Kanelbullar (Swedish Cinnamon Buns)
Have you noticed Cook’s Illustrated has more colour pages, and has started to let their writers explore more culinary traditions? It’s happened slowly, and I like the increased variety in every issue. With hygge and fika popping up everywhere online recently, I wasn’t surprised that the magazine featured a Swedish pastry eaten with coffee.
Kanelbullar is a Swedish version of a cinnamon bun, incorporating fragrant cardamom into the dough. The recipe is from the magazine’s Jan/Feb 2022 issue.
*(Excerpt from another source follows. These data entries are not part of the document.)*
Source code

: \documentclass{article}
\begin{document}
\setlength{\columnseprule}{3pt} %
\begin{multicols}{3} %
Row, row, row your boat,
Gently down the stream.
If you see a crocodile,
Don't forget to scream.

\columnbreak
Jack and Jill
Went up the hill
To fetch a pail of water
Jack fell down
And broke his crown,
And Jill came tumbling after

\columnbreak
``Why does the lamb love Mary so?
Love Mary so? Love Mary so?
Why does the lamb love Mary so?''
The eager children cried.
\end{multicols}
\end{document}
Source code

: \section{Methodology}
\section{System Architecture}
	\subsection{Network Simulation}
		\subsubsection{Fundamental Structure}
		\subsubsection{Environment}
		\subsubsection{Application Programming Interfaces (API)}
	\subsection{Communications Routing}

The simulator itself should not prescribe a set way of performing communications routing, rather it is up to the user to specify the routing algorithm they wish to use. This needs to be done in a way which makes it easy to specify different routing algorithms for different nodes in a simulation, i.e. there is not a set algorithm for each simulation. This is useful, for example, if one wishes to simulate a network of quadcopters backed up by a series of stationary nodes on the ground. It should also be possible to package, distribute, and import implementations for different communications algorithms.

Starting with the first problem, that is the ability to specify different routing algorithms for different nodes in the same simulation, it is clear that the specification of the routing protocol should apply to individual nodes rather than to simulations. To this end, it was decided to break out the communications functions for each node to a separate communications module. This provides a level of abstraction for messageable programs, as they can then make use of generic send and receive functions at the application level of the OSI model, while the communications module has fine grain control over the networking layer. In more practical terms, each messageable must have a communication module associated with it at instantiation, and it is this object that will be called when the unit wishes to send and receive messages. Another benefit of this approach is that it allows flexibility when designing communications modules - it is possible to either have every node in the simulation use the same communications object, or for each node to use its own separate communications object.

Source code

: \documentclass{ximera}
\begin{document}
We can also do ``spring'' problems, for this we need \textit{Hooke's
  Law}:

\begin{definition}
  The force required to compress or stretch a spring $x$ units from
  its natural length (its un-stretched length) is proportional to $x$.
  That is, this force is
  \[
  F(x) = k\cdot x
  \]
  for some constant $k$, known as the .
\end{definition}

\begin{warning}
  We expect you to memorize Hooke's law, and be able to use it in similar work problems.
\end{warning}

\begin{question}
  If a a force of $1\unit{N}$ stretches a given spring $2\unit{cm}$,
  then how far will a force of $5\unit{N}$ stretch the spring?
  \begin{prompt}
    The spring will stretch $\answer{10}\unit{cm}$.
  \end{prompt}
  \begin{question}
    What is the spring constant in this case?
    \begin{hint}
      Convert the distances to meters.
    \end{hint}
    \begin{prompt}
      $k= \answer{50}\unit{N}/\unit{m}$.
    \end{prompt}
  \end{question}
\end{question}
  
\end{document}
To get the strongest cardamom flavour possible, the directions encourage you to grind the powder from pods yourself. Even though I think my ground cardamom (from an Indian grocery) is plenty potent, my daughter and I plucked the brown and black seeds out by hand, then pulsed them in our spice mill until it resembled coarse black pepper.
One non-traditional component in this recipe is the use of flour paste, made by microwaving milk and flour. This tangzhong technique has shown up previously in the magazine’s challah and other baked goods. This helps to make the dough moist but still easy to work with. What I found a bit annoying is that the dough chills in a 9x13” pan, which isn’t used to bake the buns later. Because it’s really sticky, I needed a plastic bench scraper to remove all of it from the pan.
My filling mixture was a bit too cold to spread easily, so I used my fingertips to smush it around and try to coat every bit of dough. Shaping these buns required a bit of practise, but got easier after the first few. I skipped the topping because I didn’t have any coarse sugar of any kind on hand.
Fresh out of the oven, these were absolutely amazing. The cardamom in the dough made these buns much much more interesting than regular cinnamon buns. And I like that the cinnamon sugar filling wasn’t too sweet. I don’t think the pearl sugar is a requirement unless you’re aiming to replicate the traditional look. Highly recommended.